Meet National Geographic Fellow and Conservation Technologist Shah Selbe, who will talk to us about how integrated crowdsourcing, smartphone apps, drones, satellite data, and sensors can be used to address conservation issues, including illegal poaching and the monitoring of protected areas. Shah has traveled to faraway places such as the Okavango Delta in Africa, one of the richest wildlife areas on Earth and a UNESCO World Heritage Site. From this amazing savanna, Shah and his team used state-of-the art sensors to record personal data about expedition members, water quality data, and animal and bird sightings. Mobile computer stations allow sensors to be programmed.
During this session, Shah will talk more broadly about the intersection between conservation and technology and how we’ve made strides in protecting our planet through break-through technology applications. Shah’s Okavango Delta story, and others like it, are making history. We are at a very unique time in history, where humans have never had a greater impact on the planet and conservation of its wildlife. The anthropocene has been marked by the largest losses in wilderness in human history and extinction rates that are 1000 times higher than baseline.
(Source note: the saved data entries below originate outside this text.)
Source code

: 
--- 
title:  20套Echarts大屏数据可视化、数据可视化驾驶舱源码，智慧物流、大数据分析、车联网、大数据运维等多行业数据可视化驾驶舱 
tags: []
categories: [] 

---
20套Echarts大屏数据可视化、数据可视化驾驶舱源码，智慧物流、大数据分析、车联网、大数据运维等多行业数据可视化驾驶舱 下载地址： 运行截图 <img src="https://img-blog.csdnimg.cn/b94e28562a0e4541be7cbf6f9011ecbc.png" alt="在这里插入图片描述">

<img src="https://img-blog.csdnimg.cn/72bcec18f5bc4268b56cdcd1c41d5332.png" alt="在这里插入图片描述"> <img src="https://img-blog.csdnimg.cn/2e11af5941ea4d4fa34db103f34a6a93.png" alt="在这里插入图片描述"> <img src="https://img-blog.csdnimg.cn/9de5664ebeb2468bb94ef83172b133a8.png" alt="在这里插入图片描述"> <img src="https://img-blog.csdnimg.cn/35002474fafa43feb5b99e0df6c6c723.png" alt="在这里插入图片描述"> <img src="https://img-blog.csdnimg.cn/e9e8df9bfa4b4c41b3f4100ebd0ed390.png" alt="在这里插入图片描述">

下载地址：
However, we are also witnessing a phenomenal age of technological innovation. Selbe's work brings the two together to build the field of conservation technology to save some of the greatest species on this planet.
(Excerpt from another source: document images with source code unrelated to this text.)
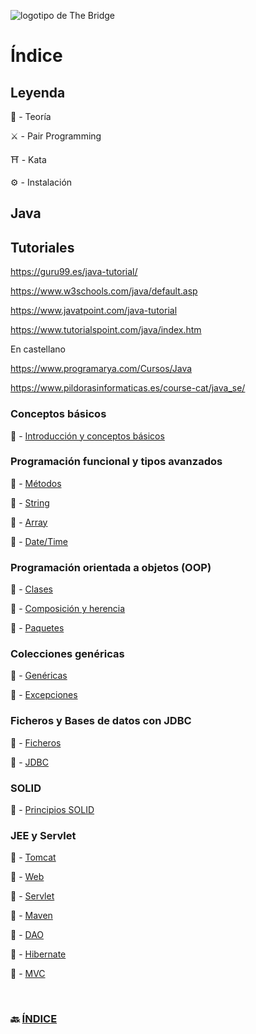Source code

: ![logotipo de The Bridge](https://user-images.githubusercontent.com/27650532/77754601-e8365180-702b-11ea-8bed-5bc14a43f869.png "logotipo de The Bridge")

# Índice

## Leyenda

:scroll: - Teoría

:crossed_swords: - Pair Programming

:shinto_shrine: - Kata

:gear: - Instalación


## Java

## Tutoriales

https://guru99.es/java-tutorial/

https://www.w3schools.com/java/default.asp

https://www.javatpoint.com/java-tutorial

https://www.tutorialspoint.com/java/index.htm

En castellano

https://www.programarya.com/Cursos/Java

https://www.pildorasinformaticas.es/course-cat/java_se/

###  Conceptos básicos

:scroll: - [Introducción y conceptos básicos](basico.md)
 
###  Programación funcional y tipos avanzados

:scroll: - [Métodos](metodos.md)

:scroll: - [String](strings.md)

:scroll: - [Array](arrays.md)

:scroll: - [Date/Time](date_time.md)

###  Programación orientada a objetos (OOP)

:scroll: - [Clases](clases.md)

:scroll: - [Composición y herencia](herencia.md)

:scroll: - [Paquetes](paquetes.md)
 
###  Colecciones genéricas

:scroll: - [Genéricas](genericas.md)

:scroll: - [Excepciones](excepciones.md)

###  Ficheros y Bases de datos con JDBC

:scroll: - [Ficheros](ficheros.md)

:scroll: - [JDBC](jdbc.md)

###  SOLID

:scroll: - [Principios SOLID](solid.md)

###  JEE y Servlet

:scroll: - [Tomcat](tomcat.md)

:scroll: - [Web](web.md)

:scroll: - [Servlet](servlet.md)

:scroll: - [Maven](maven.md)

:scroll: - [DAO](dao.md)

:scroll: - [Hibernate](hibernate.md)

:scroll: - [MVC](mvc.md)

<br>

### 🔙 [ÍNDICE](../../readme.md)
Shah Selbe is an engineer and conservation technologist who works with communities, NGOs, and developing countries to identify and deploy technologies that can help with their greatest conservation challenges. Past projects have integrated crowdsourcing, smartphone apps, drones, satellite data, and sensors to address conservation issues, including illegal poaching and the monitoring of protected areas. I was named as part of the National Geographic Society's Emerging Explorer class in 2013, and named a Fellow in 2016. In 2016, Selbe founded the first solely conservation technology focused makerspace and prototyping lab named Conservify. The organization focuses on how open source technologies can be leveraged to gather data and empower local communities through innovative tools aimed at changing our planet’s future. In the last year, Conservify has built and deployed low-cost conservation drones for coastal monitoring, open-source environmental monitoring sensor networks in the Okavango Delta, acoustic monitoring buoys in the Pacific, seismic recording stations in Canadian glaciers, and a water sampling robot in Peru’s Boiling River. Shah is also a New England Aquarium Ocean Conservation Fellow and PopTech Social Innovation Fellow. In development are an open source hardware and web open science platform called FieldKit (fieldkit.org) that will help field researchers, students, and explorers share live environmental and field data on an interactive open data site. This includes various types of sensors (weather, water quality, air quality and a handheld version that can be used during Bio Blitzes and expeditions), a smartphone app, and a website. FieldKit will include an extensive library of open source sensor systems that can be used in science and conservation research.